Deep building retrofits can cut energy use by 20 to 40 percent with proven techniques and off-the-shelf technologies. Best of all, they can pay for themselves from the energy they save. “Rebuilding America,” a national program to cut energy waste in buildings, could reduce energy bills economy-wide by hundreds of billions of dollars annually. Energy efficiency retrofits also create good local construction jobs across the country at a time when well over a million construction workers sit idle in a sagging housing market. Demand for the manufactured products needed to retrofit buildings will also result in jobs by revitalizing the manufacturing sector and contributing to sustainable, long-term economic growth.

If building retrofits can be profitable and offer so many additional social and economic benefits, why has a large-scale market not yet materialized?
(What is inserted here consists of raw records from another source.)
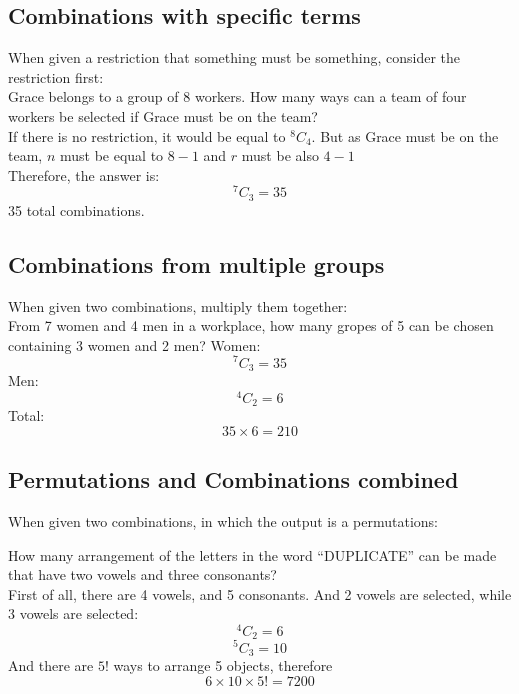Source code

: \documentclass{book}
\newcommand{\Comb}[2]{{}^{#1}C_{#2}}
\begin{document}
\subsection{Combinations with specific terms}
When given a restriction that something must be something, consider the restriction first:\\

Grace belongs to a group of 8 workers.  How many ways can a team of four workers be selected if Grace must be on the team?\\
If there is no restriction, it would be equal to $\Comb{8}{4}$.  But as Grace must be on the team, $n$ must be equal to $8 - 1$ and $r$ must be also $4 - 1$\\
Therefore, the answer is:
\[
	\Comb{7}{3} = 35
\]
35 total combinations.

\subsection{Combinations from multiple groups}
When given two combinations, multiply them together:\\

From 7 women and 4 men in a workplace, how many gropes of 5 can be chosen containing 3 women and 2 men?
Women:
\[
	\Comb{7}{3} = 35
\]
Men:
\[
	\Comb{4}{2} = 6
\]
Total:
\[
	35 \times 6 = 210
\]

\subsection{Permutations and Combinations combined}
When given two combinations, in which the output is a permutations:

How many arrangement of the letters in the word ``DUPLICATE'' can be made that have two vowels and three consonants?\\

First of all, there are 4 vowels, and 5 consonants.  And 2 vowels are selected, while 3 vowels are selected:
\[
	\Comb{4}{2} = 6
\]
\[
	\Comb{5}{3} = 10
\]
And there are $5!$ ways to arrange 5 objects, therefore
\[
	6 \times 10 \times 5! = 7200
\]
\end{document}
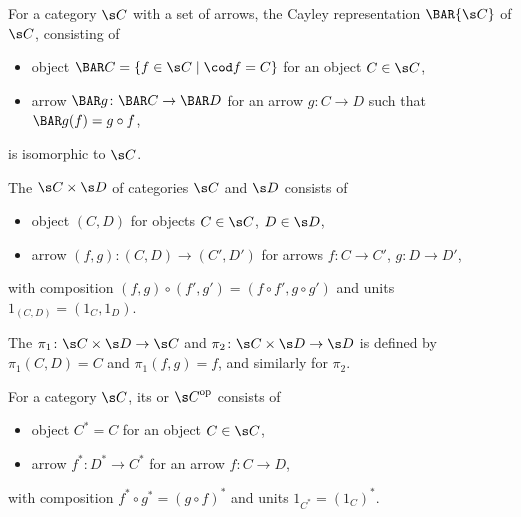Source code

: For a category $\s C$ with a set of arrows, the Cayley representation $\BAR{\s C}$ of $\s C$, consisting of
\begin{itemize}
  \item object $\BAR C = \{ f \in \s C \mid \cod f = C \}$ for an object $C \in \s C$,
  \item arrow $\BAR g \colon \BAR C \to \BAR D$ for an arrow $g \colon C \to D$ such that $\BAR g (f) = g \circ f$,
\end{itemize}
is isomorphic to $\s C$.

The  $\s C \times \s D$ of categories $\s C$ and $\s D$ consists of
\begin{itemize}
  \item object $ (C, D)$ for objects $C \in \s C$, $D \in \s D$,
  \item arrow $(f, g) \colon (C, D) \to (C', D')$ for arrows $f \colon C \to C'$, $g \colon D \to D'$,
\end{itemize}
with composition $(f, g) \circ (f', g') = (f \circ f', g \circ g')$ and units $1_{(C,D)} = (1_C, 1_D)$.

The  $\pi_1 \colon \s C \times \s D \to \s C$ and $\pi_2 \colon \s C \times \s D \to \s D$ is defined by $\pi_1 (C, D) = C$ and $\pi_1 (f,g) = f$, and similarly for $\pi_2$.

For a category $\s C$, its  or  $\op{\s C}$ consists of
\begin{itemize}
  \item object $C^* = C$ for an object $C \in \s C$,
  \item arrow $f^* \colon D^* \to C^*$ for an arrow $f \colon C \to D$,
\end{itemize}
with composition $f^* \circ g^* = ( g \circ f)^*$ and units $1_{C^*} = (1_C)^*$.
\par\quad
{}

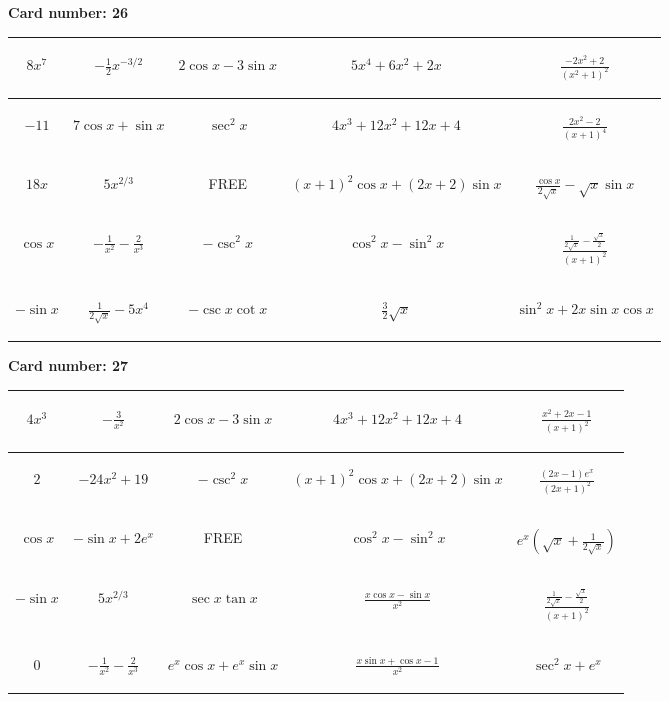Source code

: \documentclass{article}
\newcommand{\entry}[1]{\begin{minipage}[t][2.75cm][t]{4cm} \vspace{1cm} \begin{center}#1\end{center} \end{minipage}}
\newcommand{\freespace}{\entry{FREE}}
\newcommand{\cardnumber}[1]{\noindent \textbf{Card number: #1} \bigskip}
\begin{document}
\pagebreak

\cardnumber{26}
\begin{center}
\begin{tabular}{|*{5}{c|}}
    \hline
    \entry{$8x^7$} & \entry{$-\frac{1}{2} x^{-3/2}$} & \entry{$2 \cos x - 3 \sin x$} & \entry{$5x^4 + 6x^2 + 2x$} & \entry{$\frac{-2x^2 + 2}{(x^2 + 1)^2}$} \\ \hline
    \entry{$-11$} & \entry{$7 \cos x + \sin x$} & \entry{$\sec^2 x$} & \entry{$4x^3 + 12x^2 + 12x + 4$} & \entry{$\frac{2x^2 - 2}{(x + 1)^4}$} \\ \hline
    \entry{$18x$} & \entry{$5x^{2/3}$} & \freespace & \entry{$(x + 1)^2 \cos x + (2x + 2) \sin x$} & \entry{$\frac{\cos x}{2 \sqrt{x}} - \sqrt{x} \sin x$} \\ \hline
    \entry{$\cos x$} & \entry{$-\frac{1}{x^2} - \frac{2}{x^3}$} & \entry{$-\csc^2 x$} & \entry{$\cos^2 x - \sin^2 x$} & \entry{$\frac{\frac{1}{2 \sqrt{x}} - \frac{\sqrt{x}}{2}}{(x + 1)^2}$} \\ \hline
    \entry{$-\sin x$} & \entry{$\frac{1}{2\sqrt{x}} - 5x^4$} & \entry{$-\csc x \cot x$} & \entry{$\frac{3}{2} \sqrt{x}$} & \entry{$\sin^2 x + 2x \sin x \cos x$} \\ \hline
\end{tabular}
\end{center}

\pagebreak

\cardnumber{27}
\begin{center}
\begin{tabular}{|*{5}{c|}}
    \hline
    \entry{$4x^3$} & \entry{$-\frac{3}{x^2}$} & \entry{$2 \cos x - 3 \sin x$} & \entry{$4x^3 + 12x^2 + 12x + 4$} & \entry{$\frac{x^2 + 2x - 1}{(x + 1)^2}$} \\ \hline
    \entry{$2$} & \entry{$-24x^2 + 19$} & \entry{$-\csc^2 x$} & \entry{$(x + 1)^2 \cos x + (2x + 2) \sin x$} & \entry{$\frac{(2x - 1) e^x}{(2x + 1)^2}$} \\ \hline
    \entry{$\cos x$} & \entry{$-\sin x + 2e^x$} & \freespace & \entry{$\cos^2 x - \sin^2 x$} & \entry{$e^x \left(\sqrt{x} + \frac{1}{2\sqrt{x}}\right)$} \\ \hline
    \entry{$-\sin x$} & \entry{$5x^{2/3}$} & \entry{$\sec x \tan x$} & \entry{$\frac{x \cos x - \sin x}{x^2}$} & \entry{$\frac{\frac{1}{2 \sqrt{x}} - \frac{\sqrt{x}}{2}}{(x + 1)^2}$} \\ \hline
    \entry{$0$} & \entry{$-\frac{1}{x^2} - \frac{2}{x^3}$} & \entry{$e^x \cos x + e^x \sin x$} & \entry{$\frac{x \sin x + \cos x - 1}{x^2}$} & \entry{$\sec^2 x + e^x$} \\ \hline
\end{tabular}
\end{center}
\end{document}
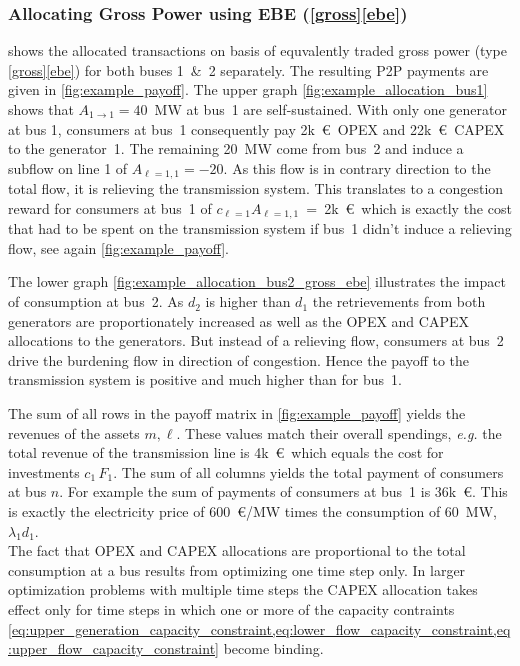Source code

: \documentclass[11pt,twocolumn]{article}
\begin{document}
\subsubsection*{Allocating Gross Power using EBE (\ref{gross}\ref{ebe}) }

 shows the allocated transactions on basis of equvalently traded gross power (type \ref{gross}\ref{ebe}) for both buses 1~\&~2 separately. The resulting P2P payments are given in \cref{fig:example_payoff}.
The upper graph \cref{fig:example_allocation_bus1} shows that $A_{1 \rightarrow 1}=40$~MW at bus~1 are self-sustained. With only one generator at bus 1, consumers at bus~1 consequently pay 2k~\euro~OPEX and 22k~\euro~CAPEX to the generator~1. The remaining 20~MW come from bus~2 and induce a subflow on line 1 of $A_{\ell = 1, 1} = -20$. As this flow is in contrary direction to the total flow, it is relieving the transmission system. This translates to a congestion reward for consumers at bus~1 of $c_{\ell=1} A_{\ell = 1, 1}$~=~2k~\euro\, which is exactly the cost that had to be spent on the transmission system if bus~1 didn't induce a relieving flow, see again \cref{fig:example_payoff}. 



The lower graph \cref{fig:example_allocation_bus2_gross_ebe} illustrates the impact of consumption at bus~2. As $d_2$ is higher than $d_1$ the retrievements from both generators are proportionately increased as well as the OPEX and CAPEX allocations to the generators. But instead of a relieving flow, consumers at bus~2 drive the burdening flow in direction of congestion. Hence the payoff to the transmission system is positive and much higher than for bus~1.

The sum of all rows in the payoff matrix in \cref{fig:example_payoff} yields the revenues of the assets $m, \ell$. These values match their overall spendings, \textit{e.g.} the total revenue of the transmission line is 4k~\euro\, which equals the cost for investments $c_{1}\,F_{1}$. The sum of all columns yields the total payment of consumers at bus $n$. For example the sum of payments of consumers at bus~1 is 36k~\euro. This is exactly the electricity price of 600~\euro/MW times the consumption of 60~MW, $\lambda_1 d_1$. \\

The fact that OPEX and CAPEX allocations are proportional to the total consumption at a bus results from optimizing one time step only. In larger optimization problems with multiple time steps the CAPEX allocation takes effect only for time steps in which one or more of the capacity contraints  \cref{eq:upper_generation_capacity_constraint,eq:lower_flow_capacity_constraint,eq:upper_flow_capacity_constraint} become binding.  
\end{document}
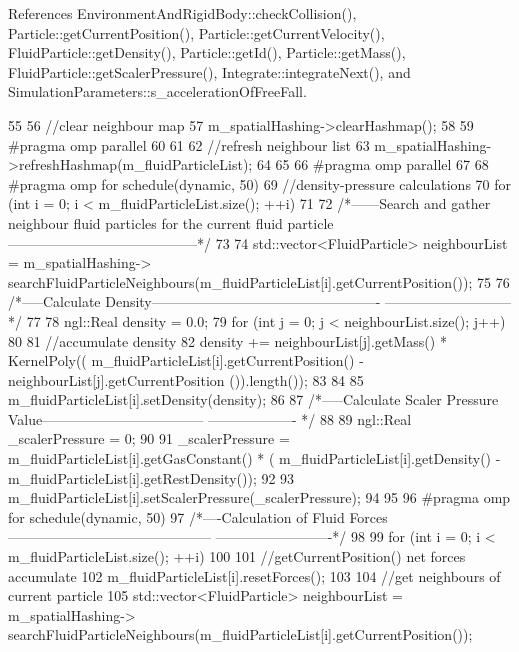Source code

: References EnvironmentAndRigidBody::checkCollision(), Particle::getCurrentPosition(), Particle::getCurrentVelocity(), FluidParticle::getDensity(), Particle::getId(), Particle::getMass(), FluidParticle::getScalerPressure(), Integrate::integrateNext(), and SimulationParameters::s\_\-accelerationOfFreeFall.




\begin{DoxyCode}
55 {
56     //clear neighbour map
57     m_spatialHashing->clearHashmap();
58 
59 #pragma omp parallel
60 
61 {
62     //refresh neighbour list
63     m_spatialHashing->refreshHashmap(m_fluidParticleList);
64 }
65 
66 #pragma omp parallel
67 {
68 #pragma omp for schedule(dynamic, 50)
69     //density-pressure calculations
70     for (int i = 0; i < m_fluidParticleList.size(); ++i)
71     {
72         /*------Search and gather neighbour fluid particles for the current fluid
       particle-----------------------------------------*/
73 
74         std::vector<FluidParticle> neighbourList = m_spatialHashing->
      searchFluidParticleNeighbours(m_fluidParticleList[i].getCurrentPosition());
75 
76         /*-----Calculate Density-------------------------------------------------
      ---------------------------*/
77 
78         ngl::Real density = 0.0;
79         for (int j = 0; j < neighbourList.size(); j++)
80         {
81             //accumulate density
82             density += neighbourList[j].getMass() * KernelPoly((
      m_fluidParticleList[i].getCurrentPosition() - neighbourList[j].getCurrentPosition
      ()).length());
83         }
84 
85         m_fluidParticleList[i].setDensity(density);
86 
87         /*-----Calculate Scaler Pressure Value-----------------------------------
      ------------------- */
88 
89         ngl::Real _scalerPressure = 0;
90 
91         _scalerPressure = m_fluidParticleList[i].getGasConstant() * (
      m_fluidParticleList[i].getDensity() - m_fluidParticleList[i].getRestDensity());
92 
93         m_fluidParticleList[i].setScalerPressure(_scalerPressure);
94     }
95 
96 #pragma omp for schedule(dynamic, 50)
97     /*----Calculation of Fluid Forces--------------------------------------------
      -------------------------*/
98 
99     for (int i = 0; i < m_fluidParticleList.size(); ++i)
100     {
101         //getCurrentPosition() net forces accumulate
102         m_fluidParticleList[i].resetForces();
103 
104         //get neighbours of current particle
105         std::vector<FluidParticle> neighbourList = m_spatialHashing->
      searchFluidParticleNeighbours(m_fluidParticleList[i].getCurrentPosition());
}}}
\end{DoxyCode}
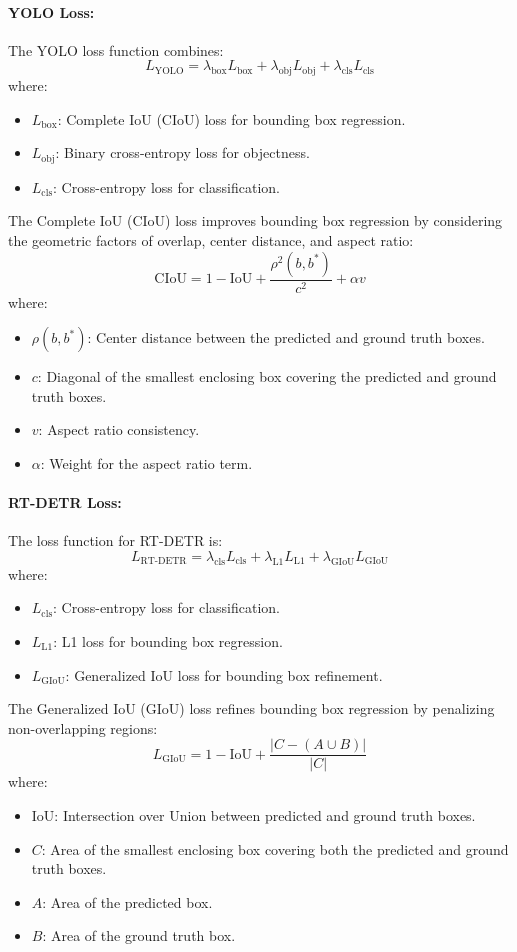\documentclass[a4paper]{article}
\begin{document}
\paragraph{YOLO Loss:}
The YOLO loss function combines:
\[
L_{\text{YOLO}} = \lambda_{\text{box}} L_{\text{box}} + \lambda_{\text{obj}} L_{\text{obj}} + \lambda_{\text{cls}} L_{\text{cls}}
\]
where:
\begin{itemize}
    \item \( L_{\text{box}} \): Complete IoU (CIoU) loss for bounding box regression.
    \item \( L_{\text{obj}} \): Binary cross-entropy loss for objectness.
    \item \( L_{\text{cls}} \): Cross-entropy loss for classification.
\end{itemize}
The Complete IoU (CIoU) loss improves bounding box regression by considering the geometric factors of overlap, center distance, and aspect ratio:
\[
\text{CIoU} = 1 - \text{IoU} + \frac{\rho^2(b, b^*)}{c^2} + \alpha v
\]
where:
\begin{itemize}
    \item \( \rho(b, b^*) \): Center distance between the predicted and ground truth boxes.
    \item \( c \): Diagonal of the smallest enclosing box covering the predicted and ground truth boxes.
    \item \( v \): Aspect ratio consistency.
    \item \( \alpha \): Weight for the aspect ratio term.
\end{itemize}

\paragraph{RT-DETR Loss:}
The loss function for RT-DETR is:
\[
L_{\text{RT-DETR}} = \lambda_{\text{cls}} L_{\text{cls}} + \lambda_{\text{L1}} L_{\text{L1}} + \lambda_{\text{GIoU}} L_{\text{GIoU}}
\]
where:
\begin{itemize}
    \item \( L_{\text{cls}} \): Cross-entropy loss for classification.
    \item \( L_{\text{L1}} \): L1 loss for bounding box regression.
    \item \( L_{\text{GIoU}} \): Generalized IoU loss for bounding box refinement.
\end{itemize}
The Generalized IoU (GIoU) loss refines bounding box regression by penalizing non-overlapping regions:
\[
L_{\text{GIoU}} = 1 - \text{IoU} + \frac{|C - (A \cup B)|}{|C|}
\]
where:
\begin{itemize}
    \item \( \text{IoU} \): Intersection over Union between predicted and ground truth boxes.
    \item \( C \): Area of the smallest enclosing box covering both the predicted and ground truth boxes.
    \item \( A \): Area of the predicted box.
    \item \( B \): Area of the ground truth box.
\end{itemize}
\end{document}
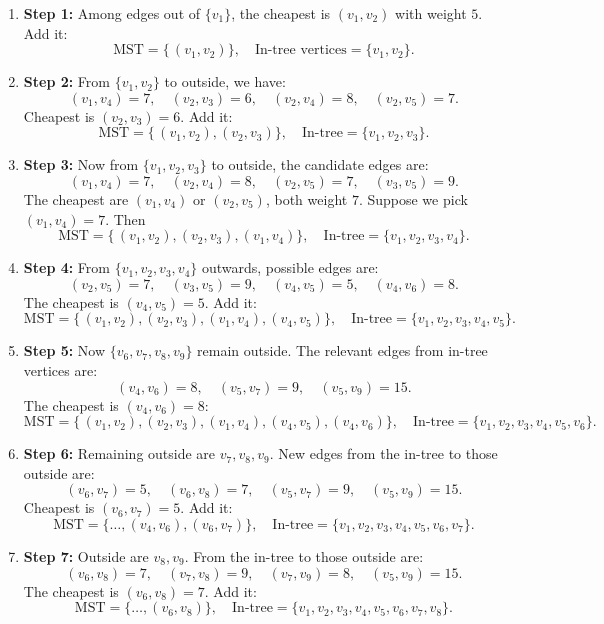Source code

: \documentclass[a4paper,12pt]{article}
\begin{document}
\begin{enumerate}
\begin{enumerate}
    \item \textbf{Step 1:} Among edges out of \(\{v_1\}\), the cheapest is \((v_1,v_2)\) with weight \(5\). Add it:
    \[
    \text{MST} = \{\,(v_1,v_2)\}, \quad \text{In-tree vertices} = \{v_1,v_2\}.
    \]

    \item \textbf{Step 2:} From \(\{v_1,v_2\}\) to outside, we have:
    \[
    (v_1,v_4)=7,\quad (v_2,v_3)=6,\quad (v_2,v_4)=8,\quad (v_2,v_5)=7.
    \]
    Cheapest is \((v_2,v_3)=6\). Add it:
    \[
    \text{MST} = \{\,(v_1,v_2),(v_2,v_3)\}, \quad \text{In-tree} = \{v_1,v_2,v_3\}.
    \]

    \item \textbf{Step 3:} Now from \(\{v_1,v_2,v_3\}\) to outside, the candidate edges are:
    \[
    (v_1,v_4)=7, \quad (v_2,v_4)=8, \quad (v_2,v_5)=7, \quad (v_3,v_5)=9.
    \]
    The cheapest are \((v_1,v_4)\) or \((v_2,v_5)\), both weight \(7\). Suppose we pick \((v_1,v_4)=7\). Then
    \[
    \text{MST} = \{\,(v_1,v_2),(v_2,v_3),(v_1,v_4)\}, \quad \text{In-tree} = \{v_1,v_2,v_3,v_4\}.
    \]

    \item \textbf{Step 4:} From \(\{v_1,v_2,v_3,v_4\}\) outwards, possible edges are:
    \[
    (v_2,v_5)=7, \quad (v_3,v_5)=9, \quad (v_4,v_5)=5, \quad (v_4,v_6)=8.
    \]
    The cheapest is \((v_4,v_5)=5\).  Add it:
    \[
    \text{MST} = \{\,(v_1,v_2),(v_2,v_3),(v_1,v_4),(v_4,v_5)\}, \quad \text{In-tree} = \{v_1,v_2,v_3,v_4,v_5\}.
    \]

    \item \textbf{Step 5:} Now \(\{v_6,v_7,v_8,v_9\}\) remain outside. The relevant edges from in-tree vertices are:
    \[
    (v_4,v_6)=8, \quad (v_5,v_7)=9, \quad (v_5,v_9)=15.
    \]
    The cheapest is \((v_4,v_6)=8\):
    \[
    \text{MST} = \{\,(v_1,v_2),(v_2,v_3),(v_1,v_4),(v_4,v_5),(v_4,v_6)\}, \quad \text{In-tree} = \{v_1,v_2,v_3,v_4,v_5,v_6\}.
    \]

    \item \textbf{Step 6:} Remaining outside are \(v_7,v_8,v_9\).  New edges from the in-tree to those outside are:
    \[
    (v_6,v_7)=5,\quad (v_6,v_8)=7,\quad (v_5,v_7)=9,\quad (v_5,v_9)=15.
    \]
    Cheapest is \((v_6,v_7)=5\).  Add it:
    \[
    \text{MST} 
    = \bigl\{\dots, (v_4,v_6),(v_6,v_7)\bigr\}, 
    \quad \text{In-tree} = \{v_1,v_2,v_3,v_4,v_5,v_6,v_7\}.
    \]

    \item \textbf{Step 7:} Outside are \(v_8,v_9\). From the in-tree to those outside are:
    \[
    (v_6,v_8)=7,\quad (v_7,v_8)=9,\quad (v_7,v_9)=8,\quad (v_5,v_9)=15.
    \]
    The cheapest is \((v_6,v_8)=7\).  Add it:
    \[
    \text{MST} = \{\dots,(v_6,v_8)\}, \quad \text{In-tree} = \{v_1,v_2,v_3,v_4,v_5,v_6,v_7,v_8\}.
    \]


\end{enumerate}
\end{enumerate}
\end{document}
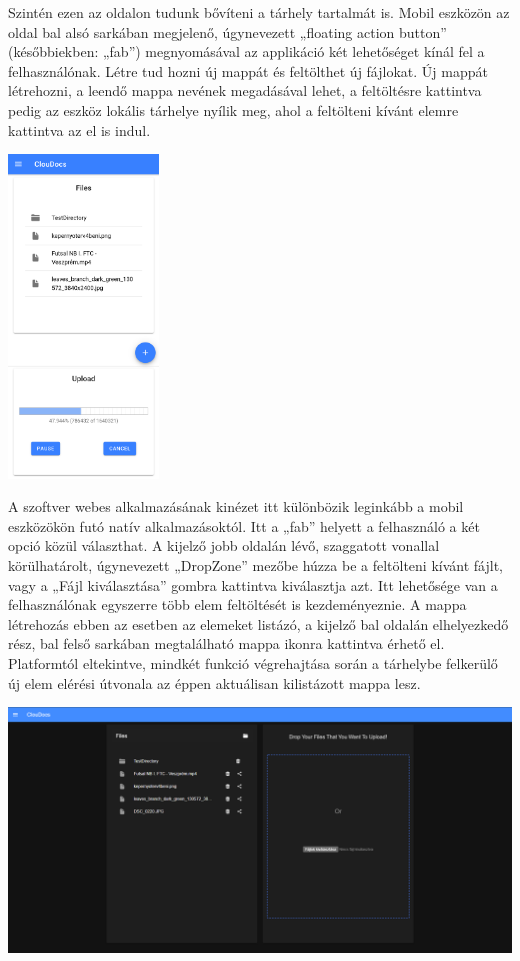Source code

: \documentclass[12pt]{report}
\begin{document}
Szintén ezen az oldalon tudunk bővíteni a tárhely tartalmát is. Mobil eszközön az oldal bal alsó sarkában megjelenő, úgynevezett „floating action button” (későbbiekben: „fab”) megnyomásával az applikáció két lehetőséget kínál fel a felhasználónak. Létre tud hozni új mappát és feltölthet új fájlokat. Új mappát létrehozni, a leendő mappa nevének megadásával lehet, a feltöltésre kattintva pedig az eszköz lokális tárhelye nyílik meg, ahol a feltölteni kívánt elemre kattintva az el is indul.

\begin{center}
	\includegraphics[width=40mm,scale=0.5,]{upload.png}
\end{center}

A szoftver webes alkalmazásának kinézet itt különbözik leginkább a mobil eszközökön futó natív alkalmazásoktól. Itt a „fab” helyett a felhasználó a két opció közül választhat. A kijelző jobb oldalán lévő, szaggatott vonallal körülhatárolt, úgynevezett „DropZone” mezőbe húzza be a feltölteni kívánt fájlt, vagy a „Fájl kiválasztása” gombra kattintva kiválasztja azt. Itt lehetősége van a felhasználónak egyszerre több elem feltöltését is kezdeményeznie. A mappa létrehozás ebben az esetben az elemeket listázó, a kijelző bal oldalán elhelyezkedő rész, bal felső sarkában megtalálható mappa ikonra kattintva érhető el. Platformtól eltekintve, mindkét funkció végrehajtása során a tárhelybe felkerülő új elem elérési útvonala az éppen aktuálisan kilistázott mappa lesz.
\begin{center}
	\includegraphics[width=150mm,scale=0.5,]{files_web.png}
\end{center}
\end{document}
The short answer is that the market for energy efficiency faces many information failures and real market barriers. Without specific public policies to encourage widespread private investments in energy efficiency, the great value of this market will be left unclaimed. The U.S. economy will be worse off for this failure to act. So too will our planet.

The failures evident in the lack of a thriving nationwide marketplace for energy efficiency products and services include:

  • Poor availability of information for consumers about their energy consumption.
  • Split incentives between building owners and tenants to invest in energy efficiency retrofits.
  • Lack of capital or access to capital to support investments in energy efficiency.
  • Limited tenancy or ownership structures that encourage short-term decision making
    and do not take into account the benefits of energy efficiency.
  • Perceived costs of retrofits, and a lack of knowledge about available solutions.
  • General risk aversion by consumers, especially when loans are tied to their personal
    credit instead of conveying with property.
  • Disaggregated energy efficiency markets where many small decisions about purchasing, materials, operations, and maintenance are required in order to realize savings.
  • High up-front borrowing costs for retrofits.
  • The risk of creditor default in a real estate finance market that today is severely constrained.

Congress and the Obama administration have a historic opportunity to ensure that investments made in weatherization and energy efficiency as part of the recently passed American Recovery and Reinvestment Act evolve into a sustainable clean-energy retrofit program and a linchpin of the American economy for years to come. Together, government policymakers can forge a strategy that pursues clean energy as a tool for local and regional economic development in states and communities nationwide, as well for U.S. global economic competitiveness.

Retrofitting our houses and office buildings cannot be accomplished by public programs alone, however. Rebuilding our “built environment” will require changes in our real estate markets, new energy efficiency financing tools, more skilled labor to handle the construction and inspection work, and new private capital investments in the industries, infrastructure, and workforce required for energy efficiency. A coherent and coordinated national strategy for unleashing the market for energy efficiency is essential.

“Rebuilding America” focuses on the challenge of dramatically increasing investment in residential and commercial building energy efficiency, with a goal of retrofitting 50 million buildings—40 percent of our building stock—by 2020. Reaching that goal will require $500 billion in public and private investment but will directly and indirectly generate approximately 625,000 sustained full-time jobs and save consumers $32 billion to $64 billion a year in energy costs, or $300 to $1,200 a year for individual families.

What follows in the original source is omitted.